The world’s first true supercar was the Lamborghini Miura, a beautiful, powerful and iconic beast that’s still one of the most coveted cars in the world. The Miura didn’t create something new — not really. It was simply the materialization of every boy’s dream. Since then, multitudes of supercars (as the world categorizes them) have lived in some form. While there are loads of money involved, both in R&D costs and price tags, at the root of their being, these cars are simply about being utterly decadent in every way. You get the feeling that their extremes need to exist to satisfy our urges, and that their manufacturers feel the same needs. What kind of world would we live in if Ferrari released a statement saying, “We’re done making supercars. It’s time to shift our focus to family sedans”? It would be like Kim Jong Un making the decision to open mobile phone kiosks and internet cafes across North Korea. It just isn’t going to happen.
The Miura didn’t create something new — not really. It was simply the materialization of every boy’s dream.
Of course, there’s more to it than simply feeding the fantasy. Remember, as much we love the sculpted bodies and wicked performance of the supercar, those who worship at the its temples are thrilled when manufacturers showcase the latest in technology.
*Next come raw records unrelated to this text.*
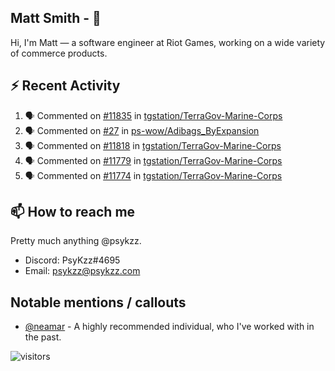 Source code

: <!--
[![PsyKzz's github stats](https://github-readme-stats.vercel.app/api?username=psykzz&show_icons=true)](https://github.com/anuraghazra/github-readme-stats)
-->

## Matt Smith - 👋
Hi, I'm Matt — a software engineer at Riot Games, working on a wide variety of commerce products.

## ⚡ Recent Activity

<!--START_SECTION:activity-->
1. 🗣 Commented on [#11835](https://github.com/tgstation/TerraGov-Marine-Corps/issues/11835) in [tgstation/TerraGov-Marine-Corps](https://github.com/tgstation/TerraGov-Marine-Corps)
2. 🗣 Commented on [#27](https://github.com/ps-wow/Adibags_ByExpansion/issues/27) in [ps-wow/Adibags_ByExpansion](https://github.com/ps-wow/Adibags_ByExpansion)
3. 🗣 Commented on [#11818](https://github.com/tgstation/TerraGov-Marine-Corps/issues/11818) in [tgstation/TerraGov-Marine-Corps](https://github.com/tgstation/TerraGov-Marine-Corps)
4. 🗣 Commented on [#11779](https://github.com/tgstation/TerraGov-Marine-Corps/issues/11779) in [tgstation/TerraGov-Marine-Corps](https://github.com/tgstation/TerraGov-Marine-Corps)
5. 🗣 Commented on [#11774](https://github.com/tgstation/TerraGov-Marine-Corps/issues/11774) in [tgstation/TerraGov-Marine-Corps](https://github.com/tgstation/TerraGov-Marine-Corps)
<!--END_SECTION:activity-->


## 📫 How to reach me

Pretty much anything @psykzz.

- Discord: PsyKzz#4695
- Email: psykzz@psykzz.com


## Notable mentions / callouts

 - [@neamar](https://github.com/neamar) - A highly recommended individual, who I've worked with in the past.


![visitors](https://visitor-badge.glitch.me/badge?page_id=psykzz/psykzz)


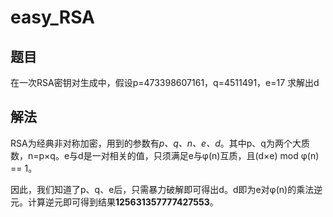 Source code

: # easy_RSA

## 题目

在一次RSA密钥对生成中，假设p=473398607161，q=4511491，e=17
求解出d

## 解法

RSA为经典非对称加密，用到的参数有*p、q、n、e、d*。其中p、q为两个大质数，n=p&times;q。e与d是一对相关的值，只须满足e与φ(n)互质，且(d&times;e) mod φ(n) == 1。

因此，我们知道了p、q、e后，只需暴力破解即可得出d。d即为e对φ(n)的乘法逆元。计算逆元即可得到结果**125631357777427553**。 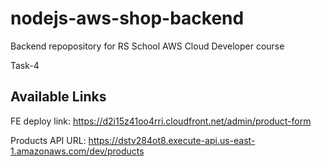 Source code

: # nodejs-aws-shop-backend

Backend repopository for RS School AWS Cloud Developer course

Task-4

## Available Links

FE deploy link: https://d2i15z41oo4rri.cloudfront.net/admin/product-form

Products API URL: https://dstv284ot8.execute-api.us-east-1.amazonaws.com/dev/products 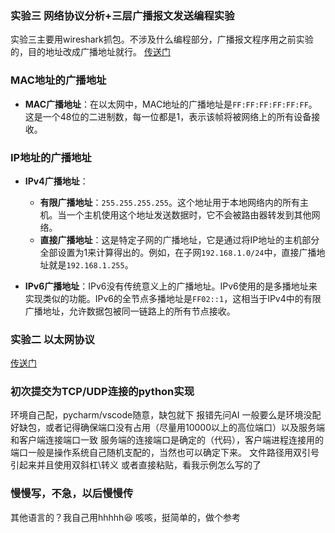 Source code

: ### 实验三 网络协议分析+三层广播报文发送编程实验
实验三主要用wireshark抓包。不涉及什么编程部分，广播报文程序用之前实验的，目的地址改成广播地址就行。
[传送门](https://buyun14.github.io/2024/11/26/%E8%AE%A1%E7%BD%91%E5%AE%9E%E9%AA%8C%E4%B8%89/)
### MAC地址的广播地址
- **MAC广播地址**：在以太网中，MAC地址的广播地址是`FF:FF:FF:FF:FF:FF`。这是一个48位的二进制数，每一位都是1，表示该帧将被网络上的所有设备接收。

### IP地址的广播地址
- **IPv4广播地址**：
  - **有限广播地址**：`255.255.255.255`。这个地址用于本地网络内的所有主机。当一个主机使用这个地址发送数据时，它不会被路由器转发到其他网络。
  - **直接广播地址**：这是特定子网的广播地址，它是通过将IP地址的主机部分全部设置为1来计算得出的。例如，在子网`192.168.1.0/24`中，直接广播地址就是`192.168.1.255`。

- **IPv6广播地址**：IPv6没有传统意义上的广播地址。IPv6使用的是多播地址来实现类似的功能。IPv6的全节点多播地址是`FF02::1`，这相当于IPv4中的有限广播地址，允许数据包被同一链路上的所有节点接收。


### 实验二 以太网协议
[传送门](https://buyun14.github.io/2024/11/19/%E8%AE%A1%E7%BD%91%E5%AE%9E%E9%AA%8C%E4%BA%8C/)
### 初次提交为TCP/UDP连接的python实现
环境自己配，pycharm/vscode随意，缺包就下
报错先问AI
一般要么是环境没配好缺包，或者记得确保端口没有占用（尽量用10000以上的高位端口）以及服务端和客户端连接端口一致
服务端的连接端口是确定的（代码），客户端进程连接用的端口一般是操作系统自己随机支配的，当然也可以确定下来。
文件路径用双引号引起来并且使用双斜杠\\转义
或者直接粘贴，看我示例怎么写的了
### 慢慢写，不急，以后慢慢传
其他语言的？我自己用hhhhh😆 
咳咳，挺简单的，做个参考
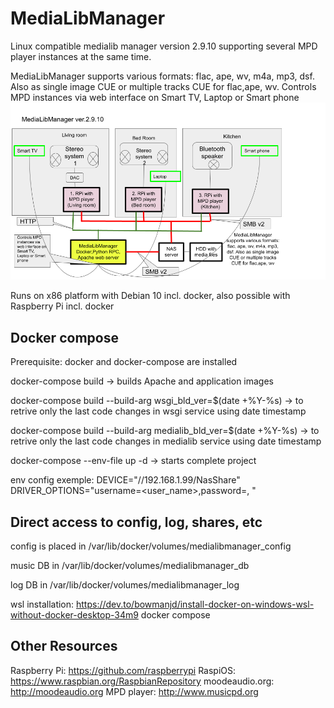 # MediaLibManager
Linux compatible medialib manager version 2.9.10 supporting several MPD player instances at the same time.

MediaLibManager supports various formats: flac, ape, wv, m4a, mp3, dsf. Also as single image CUE or multiple tracks CUE for flac,ape, wv.
Controls MPD instances via web interface on Smart TV, Laptop or Smart phone
![MediaLibManager](/data/MediaLibManager.png)

Runs on x86 platform with Debian 10 incl. docker, also possible with Raspberry Pi incl. docker
## Docker compose
Prerequisite: docker and docker-compose are installed

  docker-compose build -> builds Apache and application images

  docker-compose build --build-arg wsgi_bld_ver=$(date +%Y-%s) -> to retrive only the last code changes in wsgi service using date timestamp

  docker-compose build --build-arg medialib_bld_ver=$(date +%Y-%s) -> to retrive only the last code changes in medialib service using date timestamp

  docker-compose --env-file <path to docker-compose env file>  up -d -> starts complete project

  env config exemple:
    DEVICE="//192.168.1.99/NasShare"
    DRIVER_OPTIONS="username=<user_name>,password=<password>, <your SMB device connection options>"



## Direct access to config, log, shares, etc
config is placed in /var/lib/docker/volumes/medialibmanager_config

music DB in /var/lib/docker/volumes/medialibmanager_db

log DB in /var/lib/docker/volumes/medialibmanager_log

wsl installation:
https://dev.to/bowmanjd/install-docker-on-windows-wsl-without-docker-desktop-34m9
docker compose 




## Other Resources
Raspberry Pi: https://github.com/raspberrypi
RaspiOS: https://www.raspbian.org/RaspbianRepository
moodeaudio.org: http://moodeaudio.org
MPD player: http://www.musicpd.org
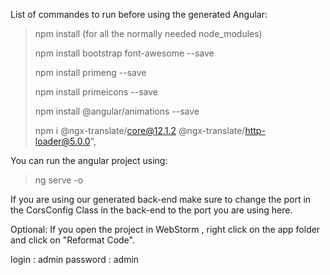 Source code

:List of commandes to run before using the generated Angular: 
>npm install (for all the normally needed node_modules)
>
>npm install bootstrap font-awesome --save
>
>npm install primeng --save
>
>npm install primeicons --save
>
>npm install @angular/animations --save
>
>npm i  @ngx-translate/core@12.1.2 @ngx-translate/http-loader@5.0.0",

You can run the angular project using:
>ng serve -o 

If you are using our generated back-end make sure to change the
port in the CorsConfig Class in the back-end to the port you
are using here.

Optional: If you open the project in WebStorm , right click on
the app folder and click on "Reformat Code".

login : admin
password : admin
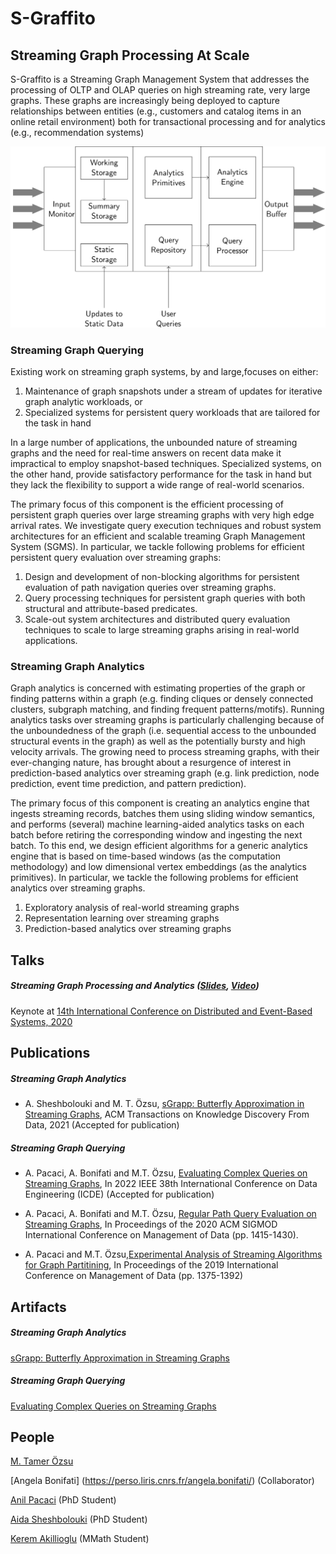 # S-Graffito
## Streaming Graph Processing At Scale

S-Graffito is a Streaming Graph Management System that addresses the processing of OLTP and OLAP queries on high streaming rate, very large graphs. These graphs are increasingly being deployed to capture relationships between entities (e.g., customers and catalog items in an online retail environment) both for transactional processing and for analytics (e.g., recommendation systems)

<img src="images/s-graffito-architecture.png?raw=true"/>

### Streaming Graph Querying

Existing work on streaming graph systems, by and large,focuses on either:
 1. Maintenance of graph snapshots under a stream of updates for iterative graph analytic workloads, or
 2. Specialized systems for persistent query workloads that are tailored for the task in hand
 
In a large number of applications, the unbounded nature of streaming graphs and the need for real-time answers on recent data make it impractical to employ snapshot-based techniques.
Specialized systems, on the other hand, provide satisfactory performance for the task in hand but they lack the flexibility to support a wide range of real-world scenarios.

The primary focus of this component is the efficient processing of persistent graph queries over large streaming graphs with very high edge arrival rates.
We investigate query execution techniques and robust system architectures for an efficient and scalable treaming Graph Management System (SGMS).
In particular, we tackle following problems for efficient persistent query evaluation over streaming graphs:
 1. Design and development of non-blocking algorithms for persistent evaluation of path navigation queries over streaming graphs.
 2. Query processing techniques for persistent graph queries with both structural and attribute-based predicates.
 3. Scale-out system architectures and distributed query evaluation techniques to scale to large streaming graphs arising in real-world applications.

### Streaming Graph Analytics

 Graph analytics is concerned with estimating properties of the graph or finding patterns within a graph (e.g. finding cliques or densely connected clusters, subgraph matching, and finding frequent patterns/motifs). Running analytics tasks over streaming graphs is particularly challenging because of the unboundedness of the graph (i.e. sequential access to the unbounded structural events in the graph) as well as the potentially bursty and high velocity arrivals. The growing need to process streaming graphs, with their ever-changing nature, has brought about a resurgence of interest in prediction-based analytics over streaming graph (e.g. link prediction, node prediction, event time prediction, and pattern prediction).

The primary focus of this component is creating an analytics engine that ingests streaming records,  batches them using sliding window semantics,  and performs (several) machine learning-aided analytics tasks on each batch before retiring the corresponding window and ingesting the next batch.  To this end, we design efficient algorithms for a generic analytics engine that is based on time-based windows (as the computation methodology) and low dimensional vertex embeddings (as the analytics primitives). In particular, we tackle the following problems for efficient analytics over streaming graphs.

1. Exploratory analysis of real-world streaming graphs
2. Representation learning over streaming graphs
3. Prediction-based analytics over streaming graphs

## Talks

##### Streaming Graph Processing and Analytics ([Slides](files/streaming_graph_debs_keynote.pdf?raw=true), [Video](https://acm-org.zoom.us/rec/play/vscpde2r-Gk3TNWVtASDBPN7W461LqysgSgf__ZfyxywBSJQM1GhYrITa-O09rqfGKnBoXqR08hHShef)) 
Keynote at [14th International Conference on Distributed and Event-Based Systems, 2020](https://2020.debs.org/)

## Publications

##### Streaming Graph Analytics
* A. Sheshbolouki and M. T. Özsu, [sGrapp: Butterfly Approximation in Streaming Graphs](http://arxiv.org/abs/2101.12334), ACM Transactions on Knowledge Discovery From Data, 2021 (Accepted for publication)

##### Streaming Graph Querying
* A. Pacaci, A. Bonifati and M.T. Özsu, [Evaluating Complex Queries on Streaming Graphs](https://arxiv.org/abs/2101.12305), In 2022 IEEE 38th International Conference on Data Engineering (ICDE) (Accepted for publication)

* A. Pacaci, A. Bonifati and M.T. Özsu, [Regular Path Query Evaluation on Streaming Graphs](https://arxiv.org/abs/2004.02012), In Proceedings of the 2020 ACM SIGMOD International Conference on Management of Data (pp. 1415-1430).

* A. Pacaci and M.T. Özsu,[Experimental Analysis of Streaming Algorithms for Graph Partitining](https://dl.acm.org/authorize?N697045), In Proceedings of the 2019 International Conference on Management of Data (pp. 1375-1392)

## Artifacts

##### Streaming Graph Analytics
[sGrapp: Butterfly Approximation in Streaming Graphs]()

##### Streaming Graph Querying 
[Evaluating Complex Queries on Streaming Graphs](https://github.com/dsg-uwaterloo/s-graffito/tree/master/query-processor)

## People

[M. Tamer Özsu](https://cs.uwaterloo.ca/~tozsu/)

[Angela Bonifati] (https://perso.liris.cnrs.fr/angela.bonifati/) (Collaborator)

[Anil Pacaci](https://cs.uwaterloo.ca/~apacaci/) (PhD Student)

[Aida Sheshbolouki](https://aidasheshbolouki.com) (PhD Student)

[Kerem Akillioglu](https://keremakillioglu.github.io) (MMath Student)
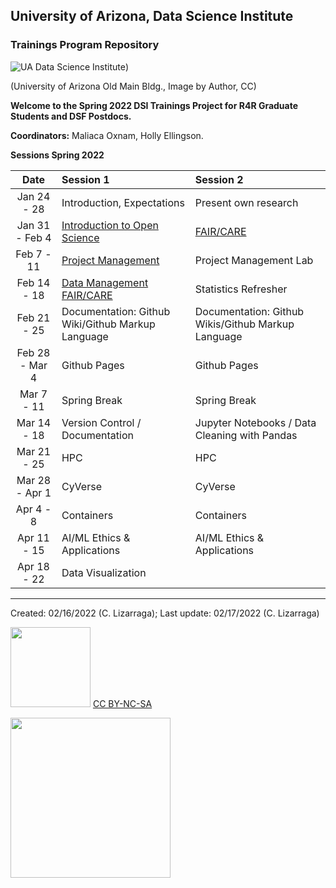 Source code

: ## University of Arizona, Data Science Institute
###  Trainings Program Repository

![UA Data Science Institute ](./images/UA_OldMain.jpg))

(University of Arizona Old Main Bldg., Image by Author, CC)

**Welcome to the Spring 2022 DSI Trainings Project for R4R Graduate Students and DSF Postdocs.**

**Coordinators:** Maliaca Oxnam, Holly Ellingson.

**Sessions Spring 2022**

| Date | Session 1 | Session 2 |
| :---: | :---       | :---  |
|  Jan 24 - 28 |   Introduction, Expectations |  Present own research |
|Jan 31 - Feb 4   |  [Introduction to Open Science](OpenScience.md) |  [FAIR/CARE](FAIR-CARE.md) |
|  Feb 7 - 11 |  [Project Management](./ProjectManagement.md) |  Project Management Lab |
| Feb 14 - 18   | [Data Management FAIR/CARE](DataManagement.md) |  Statistics Refresher |
|Feb 21 - 25   |  Documentation: Github Wiki/Github Markup Language |  Documentation: Github Wikis/Github Markup Language |
| Feb 28 - Mar 4   |  Github Pages | Github Pages  |
| Mar 7 - 11   | Spring Break  | Spring Break  |
| Mar 14 - 18   |  Version Control / Documentation |  Jupyter Notebooks / Data Cleaning with Pandas  |
| Mar 21 - 25   |  HPC | HPC  |
| Mar 28 - Apr 1   | CyVerse  | CyVerse  |
| Apr 4 - 8    |  Containers |  Containers  |
| Apr 11 - 15   |  AI/ML Ethics & Applications |  AI/ML Ethics & Applications |
| Apr 18 - 22   | Data Visualization  |   |


***

Created: 02/16/2022 (C. Lizarraga);
Last update: 02/17/2022 (C. Lizarraga)

<img src="https://mirrors.creativecommons.org/presskit/buttons/88x31/png/by-nc-sa.png" width="128">  [CC BY-NC-SA](https://creativecommons.org/licenses/by-nc-sa/4.0/)

<img src="https://datascience.arizona.edu/sites/default/files/footer-logo.png" width="256">
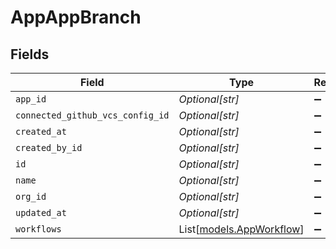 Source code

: # AppAppBranch


## Fields

| Field                                                | Type                                                 | Required                                             | Description                                          |
| ---------------------------------------------------- | ---------------------------------------------------- | ---------------------------------------------------- | ---------------------------------------------------- |
| `app_id`                                             | *Optional[str]*                                      | :heavy_minus_sign:                                   | N/A                                                  |
| `connected_github_vcs_config_id`                     | *Optional[str]*                                      | :heavy_minus_sign:                                   | N/A                                                  |
| `created_at`                                         | *Optional[str]*                                      | :heavy_minus_sign:                                   | N/A                                                  |
| `created_by_id`                                      | *Optional[str]*                                      | :heavy_minus_sign:                                   | N/A                                                  |
| `id`                                                 | *Optional[str]*                                      | :heavy_minus_sign:                                   | N/A                                                  |
| `name`                                               | *Optional[str]*                                      | :heavy_minus_sign:                                   | N/A                                                  |
| `org_id`                                             | *Optional[str]*                                      | :heavy_minus_sign:                                   | N/A                                                  |
| `updated_at`                                         | *Optional[str]*                                      | :heavy_minus_sign:                                   | N/A                                                  |
| `workflows`                                          | List[[models.AppWorkflow](../models/appworkflow.md)] | :heavy_minus_sign:                                   | N/A                                                  | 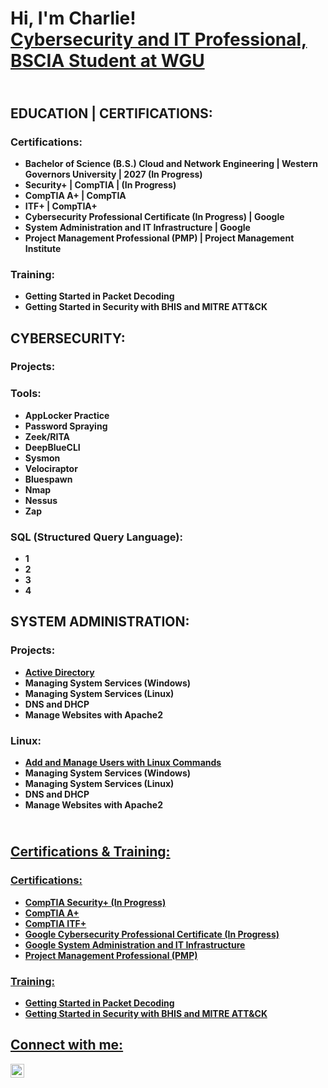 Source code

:<h1>Hi, I'm Charlie! <br/><a href="https://www.linkedin.com/in/charlesbarnes37/">Cybersecurity and IT Professional, BSCIA Student at WGU</a>

 <h2><br/><a></a>EDUCATION | CERTIFICATIONS:</h2>

<h3>Certifications:</h3>

  - <b>Bachelor of Science (B.S.) Cloud and Network Engineering | Western Governors University | 2027 (In Progress)</b>
  - <b>Security+ | CompTIA | (In Progress)</b>
  - <b>CompTIA A+ | CompTIA</b>
  - <b>ITF+ | CompTIA+</b>
  - <b>Cybersecurity Professional Certificate (In Progress) | Google</b>
  - <b>System Administration and IT Infrastructure | Google</b>
  - <b>Project Management Professional (PMP) | Project Management Institute</b>

  <h3>Training:</h3>
  
  - <b>Getting Started in Packet Decoding</b>
  - <b>Getting Started in Security with BHIS and MITRE ATT&CK</b>
  
<h2>CYBERSECURITY:</h2>
<h3>Projects:</h3>

<h3>Tools:</h3>

- <b>AppLocker Practice</b>
- <b>Password Spraying</b>
- <b>Zeek/RITA</b>
- <b>DeepBlueCLI</b>
- <b>Sysmon</b>
- <b>Velociraptor</b>
- <b>Bluespawn</b>
- <b>Nmap</b>
- <b>Nessus</b>
- <b>Zap</b>

<h3>SQL (Structured Query Language):</h3>

- <b>1</b>
- <b>2</b>
- <b>3</b>
- <b>4</b>

<h2>SYSTEM ADMINISTRATION:</h2>
<h3>Projects:</h3>

- <b/><a href="https://github.com/charlesbarnes37/ActiveDirectoryLab/tree/main">Active Directory</a>
- <b>Managing System Services (Windows)</b>  
- <b>Managing System Services (Linux)</b>
- <b>DNS and DHCP</b>
- <b>Manage Websites with Apache2</b>

<h3>Linux:</h3>

- <b/><a href="https://github.com/charlesbarnes37/AddandManageUserswithLinuxCommands/blob/main">Add and Manage Users with Linux Commands</a>
- <b>Managing System Services (Windows)</b>  
- <b>Managing System Services (Linux)</b>
- <b>DNS and DHCP</b>
- <b>Manage Websites with Apache2</b>

<h2><br/><a href="https://www.linkedin.com/in/charlesbarnes37/">Certifications & Training:</h2>

<h3>Certifications:</h3>

  - <b>CompTIA Security+ (In Progress)</b>
  - <b>CompTIA A+</b>
  - <b>CompTIA ITF+</b>
  - <b>Google Cybersecurity Professional Certificate (In Progress)</b>
  - <b>Google System Administration and IT Infrastructure</b>
  - <b>Project Management Professional (PMP)</b>

  <h3>Training:</h3>
  
  - <b>Getting Started in Packet Decoding</b>
  - <b>Getting Started in Security with BHIS and MITRE ATT&CK</b>
  
<h2>Connect with me:</h2>

[<img align="left" alt="JoshMadakor | LinkedIn" width="22px" src="https://cdn.jsdelivr.net/npm/simple-icons@v3/icons/linkedin.svg" />][linkedin]

[linkedin]: https://linkedin.com/in/charlesbarnes37

<!--
**joshmadakor1/joshmadakor1** is a ✨ _special_ ✨ repository because its `README.md` (this file) appears on your GitHub profile.

Here are some ideas to get you started:

- 🔭 I’m currently working on ...
- 🌱 I’m currently learning ...
- 👯 I’m looking to collaborate on ...
- 🤔 I’m looking for help with ...
- 💬 Ask me about ...
- 📫 How to reach me: ...
- 😄 Pronouns: ...
- ⚡ Fun fact: ...
-->
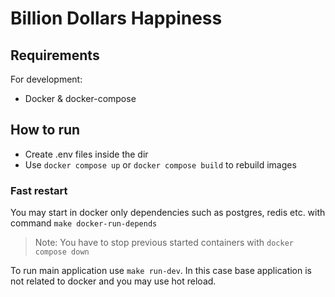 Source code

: # Billion Dollars Happiness

## Requirements

For development:

- Docker & docker-compose


## How to run

- Create .env files inside the dir
- Use `docker compose up` or `docker compose build` to rebuild images


### Fast restart

You may start in docker only dependencies such as postgres, redis etc.
with command `make docker-run-depends`

> Note: You have to stop previous started containers with `docker compose down`

To run main application use `make run-dev`.
In this case base application is not related to docker and you may use hot reload.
Magnetorheological suspension, carbon fiber monocoques and chassis, complex downforce bits, Formula One derived transmissions — they all show up in the supercar, and all the world marvels. What’s more, these advances have helped supercars become more driver friendly. You no longer need to have mad skills to pilot one, and they’re certainly not as “iron maiden” uncomfortable to drive anymore.
That’s right: manufacturers are helping the supercar cause by making their vehicles more palatable in the current automotive environment. The Ferrari LaFerrari, the McLaren P1 and the Porsche 918 Spyder, with their newfangled supercar hybrid powertrains, are further evidence of that. The infusion of hybrid technology certainly makes things more interesting for more of the population, but car nuts don’t necessarily care. I dare say the appeal for many is more about the near-instant torque an electric motor provides, as well as the perception of being environmentally conscious, than it is about actually cutting back on fuel consumption. That “damn the hippies” mentality still exists in cars like the Lamborghini Aventador and the Bugatti Veyron, both of which consume more fuel in a day than you use in a week; these cars aren’t going away anytime soon.
Supercars make men do stupid things, too, like this, but this is at least real evidence of what we aspire to possess, what we will grasp at the first opportunity. Just watch a pro baller sign a big contract and see what he buys first. It’s usually a supercar (if not first, then right after mom gets a new house). The era of gearheads may be waning, but there will still be a passion for the ultimate car somewhere in the general populace, and it’s that passion that will continue to infuse life into the supercar genre. The supercar not only rules the roadways and speedways of the world: it reigns in our hearts and minds as the ultimate desire. And that’s exactly why the mad, magnificent and masterful supercar will never die.